Starting at the line with "Since the behavior", set down each line of the entries below through the last one, exactly as it stands.

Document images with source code
>>
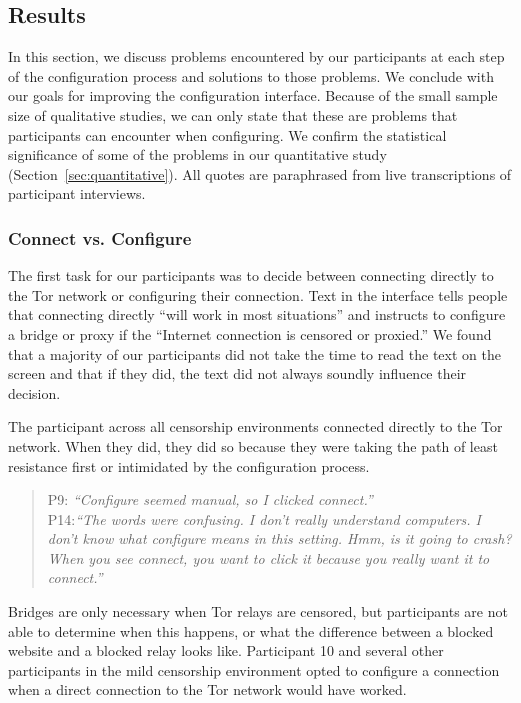 \documentclass[USenglish,oneside,twocolumn]{article}
\begin{document}
\subsection{Results} 
In this section, we discuss problems encountered by our participants at each step of the configuration process and solutions to those problems. We conclude with our goals for improving the configuration interface. Because of the small sample size of qualitative studies, we can only state that these are problems that participants can encounter when configuring. We confirm the statistical significance of some of the problems in our quantitative study (Section~\ref{sec:quantitative}). All quotes are paraphrased from live transcriptions of participant interviews.\\

\subsubsection{Connect vs. Configure} 
The first task for our participants was to decide between connecting directly to the Tor network or configuring their connection. Text in the interface tells people that connecting directly ``will work in most situations'' and instructs to configure a bridge or proxy if the ``Internet connection is censored or proxied.'' We found that a majority of our participants did not take the time to read the text on the screen and that if they did, the text did not always soundly influence their decision.

The participant across all censorship environments connected directly to the Tor network. When they did, they did so because they were taking the path of least resistance first or intimidated by the configuration process. 
\begin{quotation}
\noindent P9: \textit{``Configure seemed manual, so I clicked connect.''}\\

\noindent P14:\textit{``The words were confusing. I don't really understand computers. I don't know what configure means in this setting. Hmm, is it going to crash? When you see connect, you want to click it because you really want it to connect.''} 
\end{quotation}

Bridges are only necessary when Tor relays are censored, but participants are not able to determine when this happens, or what the difference between a blocked website and a blocked relay looks like. Participant 10 and several other participants in the mild censorship environment opted to configure a connection when a direct connection to the Tor network would have worked. 
\end{document}
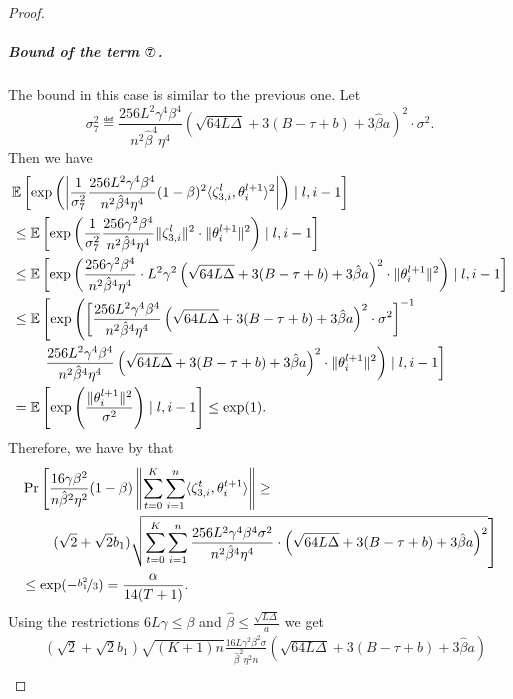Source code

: \documentclass[a4paper,11pt]{article}
\begin{document}
\begin{proof}
     \subparagraph{Bound of the term $\circledSeven$.} The bound in this case is similar to the previous one. Let
     \[
        \sigma_7^2 \eqdef \frac{256L^2\gamma^4\beta^{4}}{n^2\hat{\beta}^4\eta^4} \left(\sqrt{64L\Delta} +3(B-\tau+b)+3\hat{\beta}a\right)^2\cdot \sigma^2.
     \]
     Then we have 
    \begin{align*}
    &\E{\exp\left(\left|\frac{1}{\sigma_7^2}\frac{256L^2\gamma^4\beta^4}{n^2\hat{\beta}^4\eta^4}(1-\beta)^2\<\zeta^l_{3,i},\theta^{l+1}_i>^2\right|\right) \mid l,i-1}\\
    &\le 
    \E{\exp\left(\frac{1}{\sigma_7^2}\frac{256\gamma^2\beta^4}{n^2\hat{\beta}^4\eta^4}\|\zeta_{3,i}^l\|^2 \cdot \|\theta^{l+1}_i\|^2\right)\mid l,i-1}\\
    &\le \E{\exp\left(\frac{256\gamma^2\beta^4}{n^2\hat{\beta}^4\eta^4}\cdot L^2\gamma^2\left(\sqrt{64L\Delta} +3(B-\tau+b)+3\hat{\beta}a\right)^2\cdot \|\theta^{l+1}_i\|^2\right)\mid l,i-1}\\
    &\le \mathbb{E}\left[\exp\left(\left[\frac{256L^2\gamma^4\beta^{4}}{n^2\hat{\beta}^4\eta^4}\left(\sqrt{64L\Delta} +3(B-\tau+b)+3\hat{\beta}a\right)^2\cdot \sigma^2\right]^{-1} \right.\right. \\
    & \qquad \left.\left.\frac{256L^2\gamma^4\beta^{4}}{n^2\hat{\beta}^4\eta^4}\left(\sqrt{64L\Delta} +3(B-\tau+b)+3\hat{\beta}a\right)^2\cdot \|\theta^{l+1}_i\|^2 \right) \mid l,i-1\right]\\
    &= \E{\exp\left(\frac{\|\theta^{l+1}_i\|^2}{\sigma^2}\right) \mid l,i-1} \le \exp(1).
    \end{align*}
    Therefore, we have by  that 
    \begin{align*}
    &\Pr\left[\frac{16\gamma\beta^2}{n\hat{\beta}^2\eta^2}(1-\beta)\left\|\sum_{t=0}^K\sum_{i=1}^n\<\zeta_{3,i}^t,\theta^{t+1}_i>\right\| \ge\right.\\ 
    &\qquad \left.(\sqrt{2}+\sqrt{2}b_1)\sqrt{\sum_{t=0}^K\sum_{i=1}^n \frac{256L^2\gamma^4\beta^{4}\sigma^2}{n^2\hat{\beta}^4\eta^4}\cdot \left(\sqrt{64L\Delta} + 3(B-\tau + b) + 3\hat{\beta}a\right)^2}\right]\\ 
    &\le \exp(-\nicefrac{b_1^2}{3}) = \frac{\alpha}{14(T+1)}.
    \end{align*}
    Using the restrictions $6L\gamma\le\beta$ and $\hat{\beta} \le \frac{\sqrt{L\Delta}}{a}$ we get
    \begin{align*}
    &(\sqrt{2}+\sqrt{2}b_1)\sqrt{(K+1)n}\frac{16L\gamma^2\beta^2\sigma}{\hat{\beta}^2\eta^2n}\left(\sqrt{64L\Delta} + 3(B-\tau + b)+3\hat{\beta}a\right)\\

\end{align*}
\end{proof}
\end{document}
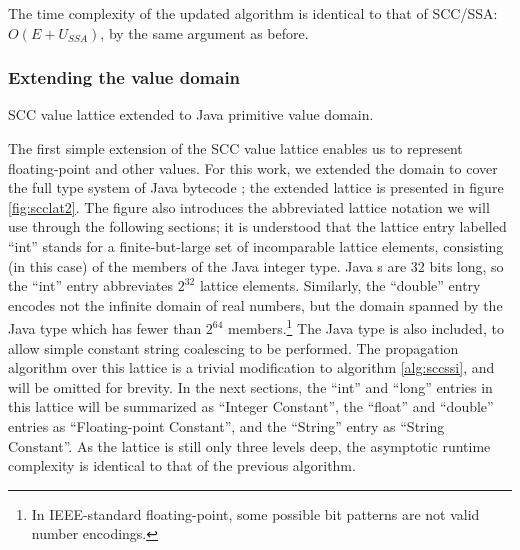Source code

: \documentclass[12pt,titlepage,twoside]{article}
\newcommand*{\figscale}{1.0}
\begin{document}
The time complexity of the updated algorithm is identical to that of
SCC/SSA: $O(E+U_{SSA})$, by the same argument as before.

\subsubsection{Extending the value domain}
\begin{myfigure}
\centering\renewcommand*{\figscale}{0.5}
\caption{SCC value lattice extended to Java primitive value domain.}
\label{fig:scclat2}
\end{myfigure}
The first simple extension of the SCC value lattice enables us to
represent floating-point and other values.  For this work, we extended
the domain to cover the full type system of Java bytecode
\cite{gosling95:bytecode}; the extended lattice is presented in figure
\ref{fig:scclat2}.
The figure also introduces the abbreviated lattice notation we will use
through the following sections; it is understood that the
lattice entry labelled ``int'' stands for a finite-but-large set of
incomparable lattice elements, consisting (in this case) of the
members of the Java  integer type.
Java s are 32 bits long, so the ``int'' entry abbreviates
$2^{32}$ lattice elements.  Similarly, the ``double'' entry encodes not
the infinite domain of real numbers, but the domain spanned by the
Java  type which has fewer than $2^{64}$
members.\footnote{In IEEE-standard floating-point, some possible bit
patterns are not valid number encodings.}  The
Java  type is also included, to allow simple constant
string coalescing to be performed.  The propagation algorithm over
this lattice is a trivial modification to algorithm \ref{alg:sccssi}, and
will be omitted for brevity.  In the next sections, the ``int'' and ``long''
entries in this lattice will be summarized as ``Integer Constant'',
the ``float'' and ``double'' entries as ``Floating-point Constant'',
and the ``String'' entry as ``String Constant''.  As the lattice is
still only three levels deep, the asymptotic runtime complexity is
identical to that of the previous algorithm.
\end{document}
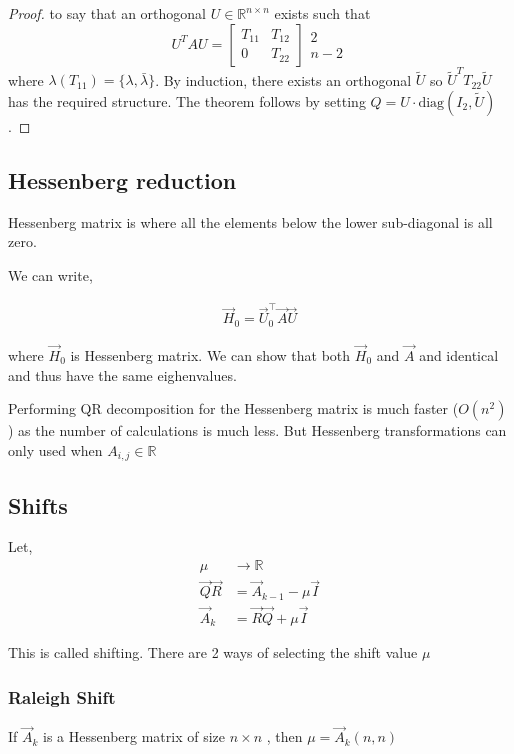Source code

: \documentclass[journal]{IEEEtran}
\numberwithin{equation}{section}
\begin{document}
\begin{proof}
to say that an orthogonal \(U \in \mathbb{R}^{n \times n}\) exists such that
$$
U^T A U = \begin{bmatrix} T_{11} & T_{12} \\ 0 & T_{22} \end{bmatrix} \begin{array}{c} 2 \\ n-2 \end{array}
$$
where \(\lambda(T_{11}) = \{\lambda, \bar{\lambda}\}\). By induction, there exists an orthogonal \(\tilde{U}\) so \(\tilde{U}^T T_{22} \tilde{U}\) has the required structure. The theorem follows by setting \(Q = U \cdot \text{diag}(I_2, \tilde{U})\).
\end{proof}
\subsection{Hessenberg reduction}

Hessenberg matrix is where all the elements below the lower sub-diagonal is all zero.

We can write, 

\begin{align}
    \vec{H}_0 = \vec{U}^\top_0\vec{A}\vec{U}
\end{align}

where $\vec{H}_0$ is Hessenberg matrix. We can show that both $\vec{H}_0$ and $\vec{A}$ and identical and thus have the same eighenvalues. 

Performing QR decomposition for the Hessenberg matrix is much faster ($O(n^2)$) as the number of calculations is much less. 
But Hessenberg transformations can only used when $A_{i,j} \in \mathbb{R}$
\subsection{Shifts}
Let,
\begin{align}
    \mu &\to \mathbb{R}\\
    \vec{Q}\vec{R} &= \vec{A}_{k-1} - \mu\vec{I}\\
    \vec{A}_k &= \vec{R}\vec{Q} + \mu\vec{I}
\end{align}

This is called shifting. There are 2 ways of selecting the shift value $\mu$
\subsubsection{Raleigh Shift} If $\vec{A}_k$ is a Hessenberg matrix of size $n \times n$ , then $\mu = \vec{A}_k(n,n)$
\end{document}
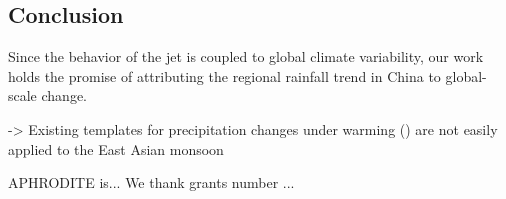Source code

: \documentclass[draft,grl]{AGUTeX}
\begin{document}
\begin{article}
\section{Conclusion}
 Since the behavior of the jet is coupled to global climate variability, our work holds the promise of attributing the regional rainfall trend in China to global-scale change.

-> Existing templates for precipitation changes under warming (\citep{Held2006}\citep{Lintner2007}\citep{Chou2009}) are not easily applied to the East Asian monsoon



\begin{acknowledgments}
APHRODITE is... We thank grants number  ... 
\end{acknowledgments}


\end{article}
\end{document}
<<
ANSWER SPACE —
 Since the behavior of the jet is coupled to global climate variability, our work holds the promise of attributing the regional rainfall trend in China to global-scale change.

-> Existing templates for precipitation changes under warming (\citep{Held2006}\citep{Lintner2007}\citep{Chou2009}) are not easily applied to the East Asian monsoon



\begin{acknowledgments}
APHRODITE is... We thank grants number  ... 
\end{acknowledgments}


\end{article}
\end{document}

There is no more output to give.